Problem to work on ->
Look below and pull out each line with the word "seconds".
===== Task data =====
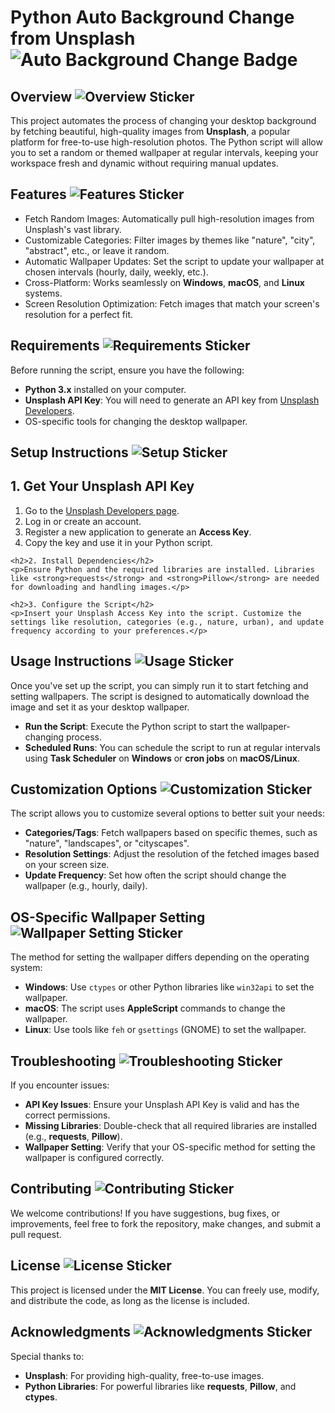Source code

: <!DOCTYPE html>
<html lang="en">
<head>
  <meta charset="UTF-8">
  <meta name="viewport" content="width=device-width, initial-scale=1.0">
  <title>Python Auto Background Change from Unsplash</title>
</head>
<body>

  <h1>Python Auto Background Change from Unsplash <img src="https://img.shields.io/badge/Auto_Background_Change-blue" alt="Auto Background Change Badge"></h1>

  <div class="section">
    <h2>Overview <img src="https://img.shields.io/badge/Overview-Introduction-green" alt="Overview Sticker"></h2>
    <p>This project automates the process of changing your desktop background by fetching beautiful, high-quality images from <strong>Unsplash</strong>, a popular platform for free-to-use high-resolution photos. The Python script will allow you to set a random or themed wallpaper at regular intervals, keeping your workspace fresh and dynamic without requiring manual updates.</p>
  </div>

  <div class="section">
    <h2>Features <img src="https://img.shields.io/badge/Features-Multi%20Theme%20Support-green" alt="Features Sticker"></h2>
    <ul>
      <li>Fetch Random Images: Automatically pull high-resolution images from Unsplash's vast library.</li>
      <li>Customizable Categories: Filter images by themes like "nature", "city", "abstract", etc., or leave it random.</li>
      <li>Automatic Wallpaper Updates: Set the script to update your wallpaper at chosen intervals (hourly, daily, weekly, etc.).</li>
      <li>Cross-Platform: Works seamlessly on <strong>Windows</strong>, <strong>macOS</strong>, and <strong>Linux</strong> systems.</li>
      <li>Screen Resolution Optimization: Fetch images that match your screen's resolution for a perfect fit.</li>
    </ul>
  </div>

  <div class="section">
    <h2>Requirements <img src="https://img.shields.io/badge/Requirements-3.x%20Python%20Installed-yellow" alt="Requirements Sticker"></h2>
    <p>Before running the script, ensure you have the following:</p>
    <ul>
      <li><strong>Python 3.x</strong> installed on your computer.</li>
      <li><strong>Unsplash API Key</strong>: You will need to generate an API key from <a href="https://unsplash.com/developers">Unsplash Developers</a>.</li>
      <li>OS-specific tools for changing the desktop wallpaper.</li>
    </ul>
  </div>

  <div class="section">
    <h2>Setup Instructions <img src="https://img.shields.io/badge/Setup-Easy%20Installation-orange" alt="Setup Sticker"></h2>
    <h2>1. Get Your Unsplash API Key</h2>
    <ol>
      <li>Go to the <a href="https://unsplash.com/developers">Unsplash Developers page</a>.</li>
      <li>Log in or create an account.</li>
      <li>Register a new application to generate an <strong>Access Key</strong>.</li>
      <li>Copy the key and use it in your Python script.</li>
    </ol>

    <h2>2. Install Dependencies</h2>
    <p>Ensure Python and the required libraries are installed. Libraries like <strong>requests</strong> and <strong>Pillow</strong> are needed for downloading and handling images.</p>

    <h2>3. Configure the Script</h2>
    <p>Insert your Unsplash Access Key into the script. Customize the settings like resolution, categories (e.g., nature, urban), and update frequency according to your preferences.</p>
  </div>

  <div class="section">
    <h2>Usage Instructions <img src="https://img.shields.io/badge/Usage-Simple%20Command-purple" alt="Usage Sticker"></h2>
    <p>Once you've set up the script, you can simply run it to start fetching and setting wallpapers. The script is designed to automatically download the image and set it as your desktop wallpaper.</p>
    <ul>
      <li><strong>Run the Script</strong>: Execute the Python script to start the wallpaper-changing process.</li>
      <li><strong>Scheduled Runs</strong>: You can schedule the script to run at regular intervals using <strong>Task Scheduler</strong> on <strong>Windows</strong> or <strong>cron jobs</strong> on <strong>macOS/Linux</strong>.</li>
    </ul>
  </div>

  <div class="section">
    <h2>Customization Options <img src="https://img.shields.io/badge/Customization-Custom%20Themes-red" alt="Customization Sticker"></h2>
    <p>The script allows you to customize several options to better suit your needs:</p>
    <ul>
      <li><strong>Categories/Tags</strong>: Fetch wallpapers based on specific themes, such as "nature", "landscapes", or "cityscapes".</li>
      <li><strong>Resolution Settings</strong>: Adjust the resolution of the fetched images based on your screen size.</li>
      <li><strong>Update Frequency</strong>: Set how often the script should change the wallpaper (e.g., hourly, daily).</li>
    </ul>
  </div>

  <div class="section">
    <h2>OS-Specific Wallpaper Setting <img src="https://img.shields.io/badge/Wallpaper%20Setting-Cross%20Platform%20Support-blue" alt="Wallpaper Setting Sticker"></h2>
    <p>The method for setting the wallpaper differs depending on the operating system:</p>
    <ul>
      <li><strong>Windows</strong>: Use <code>ctypes</code> or other Python libraries like <code>win32api</code> to set the wallpaper.</li>
      <li><strong>macOS</strong>: The script uses <strong>AppleScript</strong> commands to change the wallpaper.</li>
      <li><strong>Linux</strong>: Use tools like <code>feh</code> or <code>gsettings</code> (GNOME) to set the wallpaper.</li>
    </ul>
  </div>

  <div class="section">
    <h2>Troubleshooting <img src="https://img.shields.io/badge/Troubleshooting-FAQ-purple" alt="Troubleshooting Sticker"></h2>
    <p>If you encounter issues:</p>
    <ul>
      <li><strong>API Key Issues</strong>: Ensure your Unsplash API Key is valid and has the correct permissions.</li>
      <li><strong>Missing Libraries</strong>: Double-check that all required libraries are installed (e.g., <strong>requests</strong>, <strong>Pillow</strong>).</li>
      <li><strong>Wallpaper Setting</strong>: Verify that your OS-specific method for setting the wallpaper is configured correctly.</li>
    </ul>
  </div>

  <div class="section">
    <h2>Contributing <img src="https://img.shields.io/badge/Contributing-Open%20to%20PRs-yellow" alt="Contributing Sticker"></h2>
    <p>We welcome contributions! If you have suggestions, bug fixes, or improvements, feel free to fork the repository, make changes, and submit a pull request.</p>
  </div>

  <div class="section">
    <h2>License <img src="https://img.shields.io/badge/License-MIT%20License-lightgrey" alt="License Sticker"></h2>
    <p>This project is licensed under the <strong>MIT License</strong>. You can freely use, modify, and distribute the code, as long as the license is included.</p>
  </div>

  <div class="section">
    <h2>Acknowledgments <img src="https://img.shields.io/badge/Acknowledgments-Thanks%20Unsplash-orange" alt="Acknowledgments Sticker"></h2>
    <p>Special thanks to:</p>
    <ul>
      <li><strong>Unsplash</strong>: For providing high-quality, free-to-use images.</li>
      <li><strong>Python Libraries</strong>: For powerful libraries like <strong>requests</strong>, <strong>Pillow</strong>, and <strong>ctypes</strong>.</li>
    </ul>
  </div>

</body>
</html>
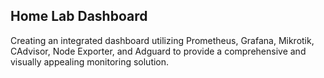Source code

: ## Home Lab Dashboard

Creating an integrated dashboard utilizing Prometheus, Grafana, Mikrotik, CAdvisor, Node Exporter, and Adguard to provide a comprehensive and visually appealing monitoring solution.

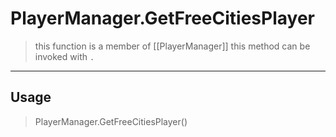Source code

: # PlayerManager.GetFreeCitiesPlayer
> this function is a member of [[PlayerManager]]
> this method can be invoked with `.`
-----
## Usage
> PlayerManager.GetFreeCitiesPlayer()
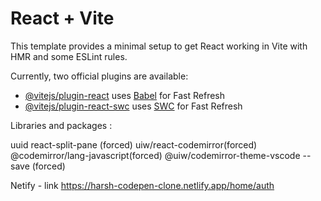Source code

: # React + Vite

This template provides a minimal setup to get React working in Vite with HMR and some ESLint rules.

Currently, two official plugins are available:

- [@vitejs/plugin-react](https://github.com/vitejs/vite-plugin-react/blob/main/packages/plugin-react/README.md) uses [Babel](https://babeljs.io/) for Fast Refresh
- [@vitejs/plugin-react-swc](https://github.com/vitejs/vite-plugin-react-swc) uses [SWC](https://swc.rs/) for Fast Refresh




Libraries and packages :


uuid
react-split-pane (forced)
uiw/react-codemirror(forced)
@codemirror/lang-javascript(forced)
@uiw/codemirror-theme-vscode --save (forced)

<!-- continueon header section in the video  -->
<!-- there is some error with the js and css code editor need to fix that but continue with the video for now -->




Netify - link https://harsh-codepen-clone.netlify.app/home/auth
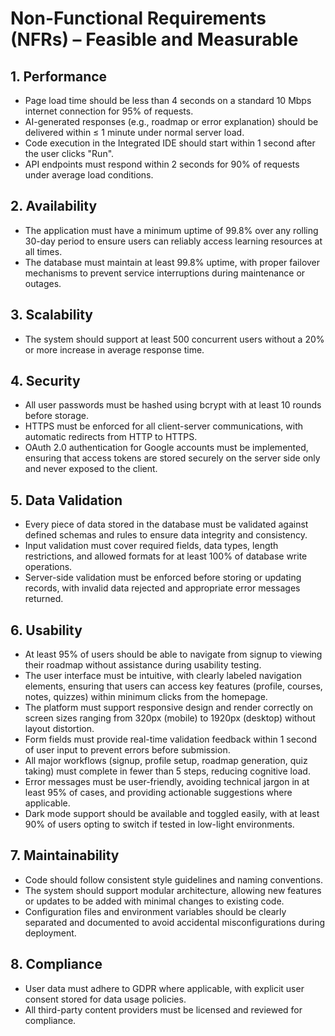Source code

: # **Non-Functional Requirements (NFRs) – Feasible and Measurable**

## 1. **Performance**
- Page load time should be less than 4 seconds on a standard 10 Mbps internet connection for 95% of requests.
- AI-generated responses (e.g., roadmap or error explanation) should be delivered within ≤ 1 minute under normal server load.
- Code execution in the Integrated IDE should start within 1 second after the user clicks "Run".
- API endpoints must respond within 2 seconds for 90% of requests under average load conditions.

## 2. **Availability**
- The application must have a minimum uptime of 99.8% over any rolling 30-day period to ensure users can reliably access learning resources at all times.
- The database must maintain at least 99.8% uptime, with proper failover mechanisms to prevent service interruptions during maintenance or outages.

## 3. **Scalability**
- The system should support at least 500 concurrent users without a 20% or more increase in average response time.

## 4. **Security**
- All user passwords must be hashed using bcrypt with at least 10 rounds before storage.
- HTTPS must be enforced for all client-server communications, with automatic redirects from HTTP to HTTPS.
- OAuth 2.0 authentication for Google accounts must be implemented, ensuring that access tokens are stored securely on the server side only and never exposed to the client.

## 5. **Data Validation**
- Every piece of data stored in the database must be validated against defined schemas and rules to ensure data integrity and consistency.
- Input validation must cover required fields, data types, length restrictions, and allowed formats for at least 100% of database write operations.
- Server-side validation must be enforced before storing or updating records, with invalid data rejected and appropriate error messages returned.

## 6. **Usability**
- At least 95% of users should be able to navigate from signup to viewing their roadmap without assistance during usability testing.
- The user interface must be intuitive, with clearly labeled navigation elements, ensuring that users can access key features (profile, courses, notes, quizzes) within minimum clicks from the homepage.
- The platform must support responsive design and render correctly on screen sizes ranging from 320px (mobile) to 1920px (desktop) without layout distortion.
- Form fields must provide real-time validation feedback within 1 second of user input to prevent errors before submission.
- All major workflows (signup, profile setup, roadmap generation, quiz taking) must complete in fewer than 5 steps, reducing cognitive load.
- Error messages must be user-friendly, avoiding technical jargon in at least 95% of cases, and providing actionable suggestions where applicable.
- Dark mode support should be available and toggled easily, with at least 90% of users opting to switch if tested in low-light environments.

## 7. **Maintainability**
- Code should follow consistent style guidelines and naming conventions.
- The system should support modular architecture, allowing new features or updates to be added with minimal changes to existing code.
- Configuration files and environment variables should be clearly separated and documented to avoid accidental misconfigurations during deployment.

## 8. **Compliance**
- User data must adhere to GDPR where applicable, with explicit user consent stored for data usage policies.
- All third-party content providers must be licensed and reviewed for compliance.
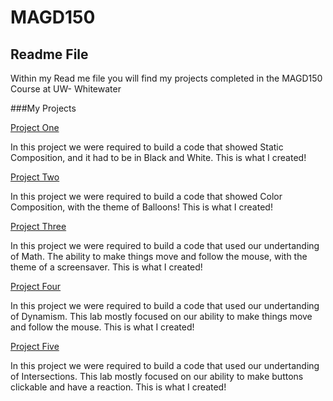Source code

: # MAGD150


## Readme File


Within my Read me file you will find my projects completed in the MAGD150 Course at UW- Whitewater


###My Projects

[Project One](https://github.com/caitlinchunter/MAGD-Projects/blob/gh-pages/s19magd150lab01_Hunter/s19magd150lab01_Hunter.pde)


In this project we were required to build a code that showed Static Composition, and it had to be in Black and White. This is what I created! 


[Project Two](https://github.com/caitlinchunter/MAGD-Projects/tree/gh-pages/s19magd150lab02_Hunter/s19magd150lab02_Hunter%202)


In this project we were required to build a code that showed Color Composition, with the theme of Balloons! This is what I created! 


[Project Three](https://github.com/caitlinchunter/MAGD-Projects/blob/gh-pages/s19magd150lab03_Hunter/s19magd150lab03_Hunter.pde)


In this project we were required to build a code that used our undertanding of Math. The ability to make things move and follow the mouse, with the theme of a screensaver. This is what I created! 


[Project Four](https://github.com/caitlinchunter/MAGD-Projects/blob/gh-pages/s19magd150lab04_Hunter/s19magd150lab04_Hunter.pde)


In this project we were required to build a code that used our undertanding of Dynamism. This lab mostly focused on our ability to make things move and follow the mouse. This is what I created! 


[Project Five](https://github.com/caitlinchunter/MAGD-Projects/blob/gh-pages/s19magd150lab05_Hunter/s19magd150lab05_Hunter.pde) 


In this project we were required to build a code that used our undertanding of Intersections. This lab mostly focused on our ability to make buttons clickable and have a reaction. This is what I created! 

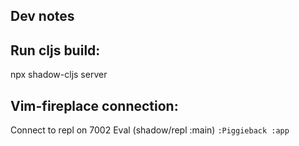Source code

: ## Dev notes

## Run cljs build:
npx shadow-cljs server

## Vim-fireplace connection:
Connect to repl on 7002
Eval (shadow/repl :main)
`:Piggieback :app`
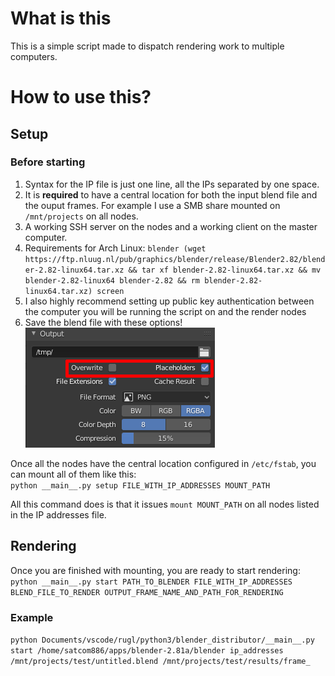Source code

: # What is this
This is a simple script made to dispatch rendering work to multiple computers.

# How to use this?
## Setup
### Before starting
1. Syntax for the IP file is just one line, all the IPs separated by one space.
1. It is **required** to have a central location for both the input blend file and the ouput frames. For example I use a SMB share mounted on `/mnt/projects` on all nodes.
1. A working SSH server on the nodes and a working client on the master computer.
1. Requirements for Arch Linux: `blender (wget https://ftp.nluug.nl/pub/graphics/blender/release/Blender2.82/blender-2.82-linux64.tar.xz && tar xf blender-2.82-linux64.tar.xz && mv blender-2.82-linux64 blender-2.82 && rm blender-2.82-linux64.tar.xz) screen `
1. I also highly recommend setting up public key authentication between the computer you will be running the script on and the render nodes
1. Save the blend file with these options!  
![Output tab screenshot](screenshot1.png)  
  
Once all the nodes have the central location configured in `/etc/fstab`, you can mount all of them like this:  
`python __main__.py setup FILE_WITH_IP_ADDRESSES MOUNT_PATH`
  
All this command does is that it issues `mount MOUNT_PATH` on all nodes listed in the IP addresses file.

## Rendering
Once you are finished with mounting, you are ready to start rendering:  
`python __main__.py start PATH_TO_BLENDER FILE_WITH_IP_ADDRESSES BLEND_FILE_TO_RENDER OUTPUT_FRAME_NAME_AND_PATH_FOR_RENDERING`
### Example
`python Documents/vscode/rugl/python3/blender_distributor/__main__.py start /home/satcom886/apps/blender-2.81a/blender ip_addresses /mnt/projects/test/untitled.blend /mnt/projects/test/results/frame_`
=====
Output for this exercise ->
- Page load time should be less than 4 seconds on a standard 10 Mbps internet connection for 95% of requests.
- API endpoints must respond within 2 seconds for 90% of requests under average load conditions.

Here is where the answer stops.